At the beginning of On Golden Pond, Henry Fonda and Katherine Hepburn return to their summer home. It's an annual pilgrimage that is both warm and familiar, as well as cold and dispiriting. As each year passes, everything becomes a little less everything. Lots of dust and some cobwebs, a few more broken frames, both door and picture, and squeaks that come from machines that need oil. The look on Fonda's face when he first turns on the lights seems to ask, "Here again? What's the point?," as he gazes around at the same old furniture and musty books. Yet minutes after their arrival, the sound of the loons wakes them up to realize, they are home again. They fall right in as if they never left.
This describes my relationship with Todd Rundgren. I am now on my 34th year of seeing him in concert. Some years I'd see him 6-8 times. I've flown from NYC to San Francisco to New Orleans and back, with no other purpose than to see the man live. It's something that me and a few friends have done ritually for years, and the older we get, the more we resemble Henry Fonda & Katherine Hepburn. The memories and familiarity always seem to outweigh the cold hard fact that it just isn't the same anymore. But at the Tarrytown Music Hall, once we "turned on the lights," or more accurately, when the lights went down, Todd Rundgren launched into one of the most inspired performances I have seen in years. We were home.

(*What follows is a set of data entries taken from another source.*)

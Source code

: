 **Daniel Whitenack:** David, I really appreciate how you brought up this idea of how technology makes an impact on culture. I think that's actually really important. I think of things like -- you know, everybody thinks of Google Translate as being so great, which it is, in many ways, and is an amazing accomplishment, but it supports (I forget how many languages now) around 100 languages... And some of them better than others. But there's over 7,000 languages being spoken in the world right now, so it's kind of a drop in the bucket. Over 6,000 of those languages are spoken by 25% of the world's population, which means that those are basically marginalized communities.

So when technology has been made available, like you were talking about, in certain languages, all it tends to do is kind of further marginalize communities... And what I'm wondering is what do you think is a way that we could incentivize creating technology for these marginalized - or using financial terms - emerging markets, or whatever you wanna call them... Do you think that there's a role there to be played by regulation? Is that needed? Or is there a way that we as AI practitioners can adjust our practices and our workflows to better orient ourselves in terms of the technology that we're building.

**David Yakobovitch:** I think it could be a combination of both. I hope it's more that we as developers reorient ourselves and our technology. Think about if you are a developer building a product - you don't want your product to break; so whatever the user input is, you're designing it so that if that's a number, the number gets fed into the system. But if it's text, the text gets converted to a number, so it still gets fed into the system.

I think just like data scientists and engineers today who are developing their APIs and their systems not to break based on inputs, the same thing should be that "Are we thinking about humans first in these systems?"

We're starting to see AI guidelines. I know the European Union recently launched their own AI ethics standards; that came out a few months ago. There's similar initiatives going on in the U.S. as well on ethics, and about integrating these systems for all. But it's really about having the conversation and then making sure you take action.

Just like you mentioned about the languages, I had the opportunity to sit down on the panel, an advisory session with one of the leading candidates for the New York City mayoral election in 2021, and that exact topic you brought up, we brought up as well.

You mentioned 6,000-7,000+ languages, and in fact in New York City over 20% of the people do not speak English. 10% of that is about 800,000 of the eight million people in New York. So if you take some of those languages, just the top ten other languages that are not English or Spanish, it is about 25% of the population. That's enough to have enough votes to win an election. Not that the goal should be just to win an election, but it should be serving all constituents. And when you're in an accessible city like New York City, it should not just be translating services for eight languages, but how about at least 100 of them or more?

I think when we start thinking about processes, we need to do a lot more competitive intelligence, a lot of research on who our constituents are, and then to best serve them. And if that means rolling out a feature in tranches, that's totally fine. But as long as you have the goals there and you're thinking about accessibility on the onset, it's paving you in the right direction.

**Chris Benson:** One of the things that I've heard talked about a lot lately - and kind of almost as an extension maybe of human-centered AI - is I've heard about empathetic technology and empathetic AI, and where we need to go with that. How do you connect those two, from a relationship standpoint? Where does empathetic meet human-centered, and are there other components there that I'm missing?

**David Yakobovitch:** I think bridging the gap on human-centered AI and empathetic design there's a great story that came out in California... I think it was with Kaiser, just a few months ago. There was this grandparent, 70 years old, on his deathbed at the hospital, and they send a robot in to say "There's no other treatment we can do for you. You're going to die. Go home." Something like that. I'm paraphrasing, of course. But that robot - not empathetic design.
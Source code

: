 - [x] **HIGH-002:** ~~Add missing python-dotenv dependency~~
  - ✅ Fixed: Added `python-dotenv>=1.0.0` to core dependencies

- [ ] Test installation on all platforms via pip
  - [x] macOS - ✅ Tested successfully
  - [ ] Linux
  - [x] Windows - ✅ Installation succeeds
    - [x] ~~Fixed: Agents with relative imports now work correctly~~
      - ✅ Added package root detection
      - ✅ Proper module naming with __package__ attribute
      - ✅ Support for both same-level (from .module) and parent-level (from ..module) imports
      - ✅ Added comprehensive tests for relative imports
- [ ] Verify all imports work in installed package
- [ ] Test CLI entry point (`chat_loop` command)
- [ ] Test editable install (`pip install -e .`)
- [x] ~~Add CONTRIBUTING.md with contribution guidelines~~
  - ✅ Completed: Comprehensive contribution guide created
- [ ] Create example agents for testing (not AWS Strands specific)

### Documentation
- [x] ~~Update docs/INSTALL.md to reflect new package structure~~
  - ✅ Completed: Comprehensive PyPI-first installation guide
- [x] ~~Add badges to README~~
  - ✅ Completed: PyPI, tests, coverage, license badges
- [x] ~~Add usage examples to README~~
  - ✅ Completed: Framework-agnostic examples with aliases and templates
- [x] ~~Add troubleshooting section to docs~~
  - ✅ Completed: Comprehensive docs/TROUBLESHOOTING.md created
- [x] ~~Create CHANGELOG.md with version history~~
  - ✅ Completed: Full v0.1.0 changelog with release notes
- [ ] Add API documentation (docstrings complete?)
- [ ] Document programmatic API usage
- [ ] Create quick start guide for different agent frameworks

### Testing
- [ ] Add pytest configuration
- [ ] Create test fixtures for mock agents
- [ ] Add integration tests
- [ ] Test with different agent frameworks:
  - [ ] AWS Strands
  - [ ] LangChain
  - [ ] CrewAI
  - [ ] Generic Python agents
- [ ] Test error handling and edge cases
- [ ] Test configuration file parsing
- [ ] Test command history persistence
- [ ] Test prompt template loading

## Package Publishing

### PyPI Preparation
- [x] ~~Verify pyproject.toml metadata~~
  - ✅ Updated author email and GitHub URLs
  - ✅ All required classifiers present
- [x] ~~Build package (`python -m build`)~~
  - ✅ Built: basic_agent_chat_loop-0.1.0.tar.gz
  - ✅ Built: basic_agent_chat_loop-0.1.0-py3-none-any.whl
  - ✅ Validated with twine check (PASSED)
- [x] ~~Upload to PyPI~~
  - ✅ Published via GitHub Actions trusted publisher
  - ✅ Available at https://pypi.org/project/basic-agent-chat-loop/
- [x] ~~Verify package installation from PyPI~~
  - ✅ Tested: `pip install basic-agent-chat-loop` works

Touring behind his brand new release "Arena," Todd was armed and ready. I've listened to "Arena" a dozen times and each time I've felt differently. I'm mostly disappointed by it's sound and not the content. Rundgren's a legendary producer who has made magic for everyone from Meatloaf and XTC to Patti Smith and the New York Dolls, yet his own records sound slapdash. As one friend so brilliantly put it, "His records sound like the example recordings that come with recording equipment. He seems to be up on all the new gear and gadgets, but it sounds like he keeps them at the factory setting and doesn't tweak them to make them sound like himself. Wasn't he supposed to be The Individualist?"
Last night, with a band that included Rachel Haden on bass, veteran Tubes drummer Prairie Prince and Todd's long time right hand man, Kasim Sulton on keyboards and vocals, the songs from "Arena" exploded with a mightiness that is missing from the studio recordings.
Everything was working during the 100 minute set. The patented Todd harmonies were there, as well as some of Todd's best guitar work since the mid-seventies. "Arena" was played from head to tail, flanked by such faves as "Love In Action," "I Saw The Light," "Couldn't I Just Tell You," and the traditional closer, "Just One Victory," aka the "Utopian National Anthem." It all seemed so right, like the classic shows from Wollman Rink in NYC's Central Park, or the Agora in Cleveland.
I must admit, right on up to showtime, I was questioning just why I'd come back here. The set lists haven't changed much since 1995. Todd has been known to not only phone it in live as of late, but to sometimes just barely give a crap at all. Did I need that from someone I've been so loyal to for so long? The answer is YES! Rundgren is a musician first and a legend for good reason. Take the word of someone who has seen Todd Rundgren live more times than he's visited his mother, if he comes to your town, go say hello and pick up "Arena," while you're at it. This is a show not to be missed.